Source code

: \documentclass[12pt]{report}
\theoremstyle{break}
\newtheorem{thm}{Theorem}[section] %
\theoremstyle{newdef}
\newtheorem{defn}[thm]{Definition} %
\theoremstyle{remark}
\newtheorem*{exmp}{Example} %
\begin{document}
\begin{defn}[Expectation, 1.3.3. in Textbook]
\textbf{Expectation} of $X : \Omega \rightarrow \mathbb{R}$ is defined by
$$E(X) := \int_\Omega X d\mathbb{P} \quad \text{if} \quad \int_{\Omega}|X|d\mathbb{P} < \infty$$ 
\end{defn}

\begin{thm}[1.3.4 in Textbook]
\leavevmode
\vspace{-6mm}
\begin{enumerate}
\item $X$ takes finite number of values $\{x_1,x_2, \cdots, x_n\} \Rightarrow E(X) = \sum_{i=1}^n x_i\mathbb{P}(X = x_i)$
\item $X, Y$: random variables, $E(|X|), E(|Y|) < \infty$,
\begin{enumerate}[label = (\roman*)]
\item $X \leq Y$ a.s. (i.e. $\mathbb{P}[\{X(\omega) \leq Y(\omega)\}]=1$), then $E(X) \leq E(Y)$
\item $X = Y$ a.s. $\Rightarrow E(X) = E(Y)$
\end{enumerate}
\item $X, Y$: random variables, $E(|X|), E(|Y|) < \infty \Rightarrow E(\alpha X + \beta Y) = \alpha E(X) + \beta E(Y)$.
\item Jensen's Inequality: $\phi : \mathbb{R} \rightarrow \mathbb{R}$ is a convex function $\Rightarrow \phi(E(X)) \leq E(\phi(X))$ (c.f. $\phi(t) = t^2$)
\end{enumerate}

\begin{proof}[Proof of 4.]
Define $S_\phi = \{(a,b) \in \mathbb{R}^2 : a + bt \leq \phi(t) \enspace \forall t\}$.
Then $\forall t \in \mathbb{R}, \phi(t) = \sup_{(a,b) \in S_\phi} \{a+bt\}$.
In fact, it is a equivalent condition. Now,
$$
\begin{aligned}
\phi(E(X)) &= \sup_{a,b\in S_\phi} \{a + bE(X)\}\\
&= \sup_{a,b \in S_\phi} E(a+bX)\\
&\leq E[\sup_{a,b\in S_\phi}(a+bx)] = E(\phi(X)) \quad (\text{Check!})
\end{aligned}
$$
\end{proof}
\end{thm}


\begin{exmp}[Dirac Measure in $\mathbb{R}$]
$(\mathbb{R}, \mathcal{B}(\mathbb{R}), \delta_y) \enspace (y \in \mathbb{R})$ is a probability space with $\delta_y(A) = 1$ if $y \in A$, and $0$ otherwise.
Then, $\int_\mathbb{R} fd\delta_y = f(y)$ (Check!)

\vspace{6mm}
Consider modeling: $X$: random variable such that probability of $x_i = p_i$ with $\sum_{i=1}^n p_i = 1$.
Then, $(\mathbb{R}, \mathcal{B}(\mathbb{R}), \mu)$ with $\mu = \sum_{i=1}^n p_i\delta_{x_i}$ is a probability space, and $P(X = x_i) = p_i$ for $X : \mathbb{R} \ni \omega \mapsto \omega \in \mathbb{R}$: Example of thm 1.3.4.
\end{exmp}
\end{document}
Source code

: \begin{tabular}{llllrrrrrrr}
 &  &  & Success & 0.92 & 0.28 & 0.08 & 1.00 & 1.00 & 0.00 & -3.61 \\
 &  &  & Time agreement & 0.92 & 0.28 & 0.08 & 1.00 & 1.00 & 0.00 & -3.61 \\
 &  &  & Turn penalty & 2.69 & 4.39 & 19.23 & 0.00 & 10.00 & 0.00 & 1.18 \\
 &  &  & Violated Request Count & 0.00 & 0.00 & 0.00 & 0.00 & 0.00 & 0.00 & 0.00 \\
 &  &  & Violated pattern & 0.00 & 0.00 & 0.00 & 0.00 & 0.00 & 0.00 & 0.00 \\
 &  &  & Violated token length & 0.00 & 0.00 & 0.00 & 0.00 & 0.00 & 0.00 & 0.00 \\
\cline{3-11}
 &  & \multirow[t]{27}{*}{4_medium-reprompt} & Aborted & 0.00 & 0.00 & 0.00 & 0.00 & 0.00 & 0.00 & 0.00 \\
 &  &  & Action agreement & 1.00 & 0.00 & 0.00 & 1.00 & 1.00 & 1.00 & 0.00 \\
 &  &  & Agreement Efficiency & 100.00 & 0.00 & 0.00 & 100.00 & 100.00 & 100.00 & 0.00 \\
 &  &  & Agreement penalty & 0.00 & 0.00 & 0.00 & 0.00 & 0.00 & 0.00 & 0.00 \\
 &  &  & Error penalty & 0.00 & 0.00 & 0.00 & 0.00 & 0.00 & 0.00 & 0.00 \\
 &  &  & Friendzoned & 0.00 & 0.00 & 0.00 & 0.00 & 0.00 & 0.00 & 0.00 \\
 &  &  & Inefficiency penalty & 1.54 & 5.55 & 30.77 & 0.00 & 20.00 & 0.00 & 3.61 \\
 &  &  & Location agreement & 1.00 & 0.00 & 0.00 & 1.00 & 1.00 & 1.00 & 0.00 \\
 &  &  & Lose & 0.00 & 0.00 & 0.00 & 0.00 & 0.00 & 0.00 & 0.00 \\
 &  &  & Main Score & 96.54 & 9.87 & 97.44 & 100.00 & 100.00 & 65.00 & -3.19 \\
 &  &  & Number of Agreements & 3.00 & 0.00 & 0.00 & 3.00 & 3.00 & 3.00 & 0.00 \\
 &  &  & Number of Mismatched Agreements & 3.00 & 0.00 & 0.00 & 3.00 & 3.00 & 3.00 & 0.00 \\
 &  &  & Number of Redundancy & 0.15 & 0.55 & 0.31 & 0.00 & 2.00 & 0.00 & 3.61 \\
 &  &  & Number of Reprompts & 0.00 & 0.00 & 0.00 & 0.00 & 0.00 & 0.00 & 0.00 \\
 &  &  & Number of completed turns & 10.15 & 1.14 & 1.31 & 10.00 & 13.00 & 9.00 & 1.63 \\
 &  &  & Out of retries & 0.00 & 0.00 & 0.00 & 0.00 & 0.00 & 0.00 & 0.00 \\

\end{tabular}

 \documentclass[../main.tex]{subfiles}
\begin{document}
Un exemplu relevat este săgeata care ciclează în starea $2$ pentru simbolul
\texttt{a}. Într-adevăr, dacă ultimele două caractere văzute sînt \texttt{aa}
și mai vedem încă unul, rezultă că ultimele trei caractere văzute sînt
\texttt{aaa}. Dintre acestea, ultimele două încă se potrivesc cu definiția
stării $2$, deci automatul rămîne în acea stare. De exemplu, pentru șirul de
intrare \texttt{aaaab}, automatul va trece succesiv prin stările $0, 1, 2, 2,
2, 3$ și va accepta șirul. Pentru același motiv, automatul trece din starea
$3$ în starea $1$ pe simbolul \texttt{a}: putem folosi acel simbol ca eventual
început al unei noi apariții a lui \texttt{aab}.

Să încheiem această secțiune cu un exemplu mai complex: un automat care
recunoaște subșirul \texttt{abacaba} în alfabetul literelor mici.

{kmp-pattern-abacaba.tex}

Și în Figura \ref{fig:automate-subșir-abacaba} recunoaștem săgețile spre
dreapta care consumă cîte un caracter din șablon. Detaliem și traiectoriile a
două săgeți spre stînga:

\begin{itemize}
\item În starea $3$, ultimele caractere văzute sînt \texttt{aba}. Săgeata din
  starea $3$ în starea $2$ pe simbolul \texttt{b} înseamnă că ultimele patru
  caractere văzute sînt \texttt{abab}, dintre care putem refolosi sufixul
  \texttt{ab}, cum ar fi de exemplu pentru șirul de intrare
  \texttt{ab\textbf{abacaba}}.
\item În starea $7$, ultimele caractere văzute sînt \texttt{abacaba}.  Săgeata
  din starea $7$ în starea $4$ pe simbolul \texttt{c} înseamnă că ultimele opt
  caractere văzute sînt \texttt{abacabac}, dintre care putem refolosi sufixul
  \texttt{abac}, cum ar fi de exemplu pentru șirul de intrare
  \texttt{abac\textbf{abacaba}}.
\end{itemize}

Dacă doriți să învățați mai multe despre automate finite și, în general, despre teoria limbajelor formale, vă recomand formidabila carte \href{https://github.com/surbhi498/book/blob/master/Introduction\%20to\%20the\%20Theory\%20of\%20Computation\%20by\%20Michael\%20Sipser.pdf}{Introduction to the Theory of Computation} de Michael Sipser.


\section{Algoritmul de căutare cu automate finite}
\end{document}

★ ★ ★ ★ ★

▶ _Your goal_: Every line above that holds the word "încă" needs to be copied.

▶ _Answer section_:
și mai vedem încă unul, rezultă că ultimele trei caractere văzute sînt
\texttt{aaa}. Dintre acestea, ultimele două încă se potrivesc cu definiția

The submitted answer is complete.